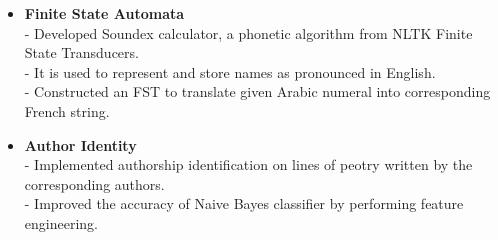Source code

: \begin{itemize}
 \item \textbf{Finite State Automata} \\
 - Developed Soundex calculator, a phonetic algorithm  from NLTK Finite State Transducers.\\
 - It is used to represent and store names as pronounced in English.\\
 - Constructed an FST to translate given Arabic numeral into corresponding French string.

 \item \textbf{Author Identity} \\
 - Implemented authorship identification on lines of peotry written by the corresponding authors.\\
 - Improved the accuracy of Naive Bayes classifier by performing feature engineering.


\end{itemize}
------------------------------------------------------------
#### [Exercise directions]
Your task is to retype the records above in full and exactly, omitting the pictures.

#### [Task response]
Source code

: \begin{itemize}
 \item \textbf{Finite State Automata} \\
 - Developed Soundex calculator, a phonetic algorithm  from NLTK Finite State Transducers.\\
 - It is used to represent and store names as pronounced in English.\\
 - Constructed an FST to translate given Arabic numeral into corresponding French string.

 \item \textbf{Author Identity} \\
 - Implemented authorship identification on lines of peotry written by the corresponding authors.\\
 - Improved the accuracy of Naive Bayes classifier by performing feature engineering.


\end{itemize}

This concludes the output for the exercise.